▶ **Data listing**
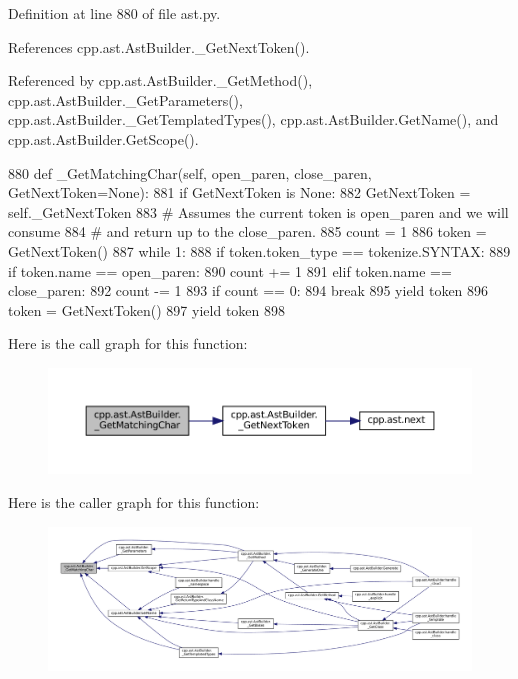 Definition at line 880 of file ast.\+py.



References cpp.\+ast.\+Ast\+Builder.\+\_\+\+Get\+Next\+Token().



Referenced by cpp.\+ast.\+Ast\+Builder.\+\_\+\+Get\+Method(), cpp.\+ast.\+Ast\+Builder.\+\_\+\+Get\+Parameters(), cpp.\+ast.\+Ast\+Builder.\+\_\+\+Get\+Templated\+Types(), cpp.\+ast.\+Ast\+Builder.\+Get\+Name(), and cpp.\+ast.\+Ast\+Builder.\+Get\+Scope().


\begin{DoxyCode}
880     \textcolor{keyword}{def }\_GetMatchingChar(self, open\_paren, close\_paren, GetNextToken=None):
881         \textcolor{keywordflow}{if} GetNextToken \textcolor{keywordflow}{is} \textcolor{keywordtype}{None}:
882             GetNextToken = self.\_GetNextToken
883         \textcolor{comment}{# Assumes the current token is open\_paren and we will consume}
884         \textcolor{comment}{# and return up to the close\_paren.}
885         count = 1
886         token = GetNextToken()
887         \textcolor{keywordflow}{while} 1:
888             \textcolor{keywordflow}{if} token.token\_type == tokenize.SYNTAX:
889                 \textcolor{keywordflow}{if} token.name == open\_paren:
890                     count += 1
891                 \textcolor{keywordflow}{elif} token.name == close\_paren:
892                     count -= 1
893                     \textcolor{keywordflow}{if} count == 0:
894                         \textcolor{keywordflow}{break}
895             \textcolor{keywordflow}{yield} token
896             token = GetNextToken()
897         \textcolor{keywordflow}{yield} token
898 
\end{DoxyCode}
Here is the call graph for this function\+:
\nopagebreak
\begin{figure}[H]
\begin{center}
\leavevmode
\includegraphics[width=350pt]{classcpp_1_1ast_1_1AstBuilder_a30936331903fe395451f8ed8ea2c26ba_cgraph}
\end{center}
\end{figure}
Here is the caller graph for this function\+:
\nopagebreak
\begin{figure}[H]
\begin{center}
\leavevmode
\includegraphics[width=350pt]{classcpp_1_1ast_1_1AstBuilder_a30936331903fe395451f8ed8ea2c26ba_icgraph}
\end{center}
\end{figure}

▶ **Action item**
Output all the records, word for word, with no pictures in the copy.

▶ **Answer area**
 Definition at line 880 of file ast.\+py.



References cpp.\+ast.\+Ast\+Builder.\+\_\+\+Get\+Next\+Token().



Referenced by cpp.\+ast.\+Ast\+Builder.\+\_\+\+Get\+Method(), cpp.\+ast.\+Ast\+Builder.\+\_\+\+Get\+Parameters(), cpp.\+ast.\+Ast\+Builder.\+\_\+\+Get\+Templated\+Types(), cpp.\+ast.\+Ast\+Builder.\+Get\+Name(), and cpp.\+ast.\+Ast\+Builder.\+Get\+Scope().


\begin{DoxyCode}
880     \textcolor{keyword}{def }\_GetMatchingChar(self, open\_paren, close\_paren, GetNextToken=None):
881         \textcolor{keywordflow}{if} GetNextToken \textcolor{keywordflow}{is} \textcolor{keywordtype}{None}:
882             GetNextToken = self.\_GetNextToken
883         \textcolor{comment}{# Assumes the current token is open\_paren and we will consume}
884         \textcolor{comment}{# and return up to the close\_paren.}
885         count = 1
886         token = GetNextToken()
887         \textcolor{keywordflow}{while} 1:
888             \textcolor{keywordflow}{if} token.token\_type == tokenize.SYNTAX:
889                 \textcolor{keywordflow}{if} token.name == open\_paren:
890                     count += 1
891                 \textcolor{keywordflow}{elif} token.name == close\_paren:
892                     count -= 1
893                     \textcolor{keywordflow}{if} count == 0:
894                         \textcolor{keywordflow}{break}
895             \textcolor{keywordflow}{yield} token
896             token = GetNextToken()
897         \textcolor{keywordflow}{yield} token
898 
\end{DoxyCode}
Here is the call graph for this function\+:
\nopagebreak
\begin{figure}[H]
\begin{center}
\leavevmode
\includegraphics[width=350pt]{classcpp_1_1ast_1_1AstBuilder_a30936331903fe395451f8ed8ea2c26ba_cgraph}
\end{center}
\end{figure}
Here is the caller graph for this function\+:
\nopagebreak
\begin{figure}[H]
\begin{center}
\leavevmode
\includegraphics[width=350pt]{classcpp_1_1ast_1_1AstBuilder_a30936331903fe395451f8ed8ea2c26ba_icgraph}
\end{center}
\end{figure}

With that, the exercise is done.